RECORDED INFORMATION -
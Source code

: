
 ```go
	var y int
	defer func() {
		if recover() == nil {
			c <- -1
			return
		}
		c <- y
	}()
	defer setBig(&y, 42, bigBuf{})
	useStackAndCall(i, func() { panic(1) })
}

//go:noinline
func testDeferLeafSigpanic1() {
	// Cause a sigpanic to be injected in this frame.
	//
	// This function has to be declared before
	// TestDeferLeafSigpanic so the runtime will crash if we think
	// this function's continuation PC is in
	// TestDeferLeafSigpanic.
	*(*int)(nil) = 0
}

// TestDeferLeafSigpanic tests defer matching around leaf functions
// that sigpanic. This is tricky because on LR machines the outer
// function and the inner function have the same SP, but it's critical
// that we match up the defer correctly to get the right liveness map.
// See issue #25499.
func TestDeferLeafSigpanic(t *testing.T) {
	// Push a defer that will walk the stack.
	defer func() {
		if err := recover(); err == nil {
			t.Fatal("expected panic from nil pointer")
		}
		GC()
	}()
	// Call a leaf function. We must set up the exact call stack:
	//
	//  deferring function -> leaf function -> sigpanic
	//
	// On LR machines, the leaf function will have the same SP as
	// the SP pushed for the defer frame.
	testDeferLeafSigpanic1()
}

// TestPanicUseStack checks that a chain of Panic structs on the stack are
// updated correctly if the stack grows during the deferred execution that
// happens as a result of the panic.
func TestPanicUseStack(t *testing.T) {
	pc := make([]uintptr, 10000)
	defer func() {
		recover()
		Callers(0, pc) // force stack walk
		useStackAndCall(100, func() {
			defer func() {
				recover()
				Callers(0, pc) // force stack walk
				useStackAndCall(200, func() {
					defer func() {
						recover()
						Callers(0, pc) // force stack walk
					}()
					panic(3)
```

REQUIRED ACTION -
Each line containing the word "correctly" must be pulled from the listing and copied.

ANSWER SECTION -
// that we match up the defer correctly to get the right liveness map.
// updated correctly if the stack grows during the deferred execution that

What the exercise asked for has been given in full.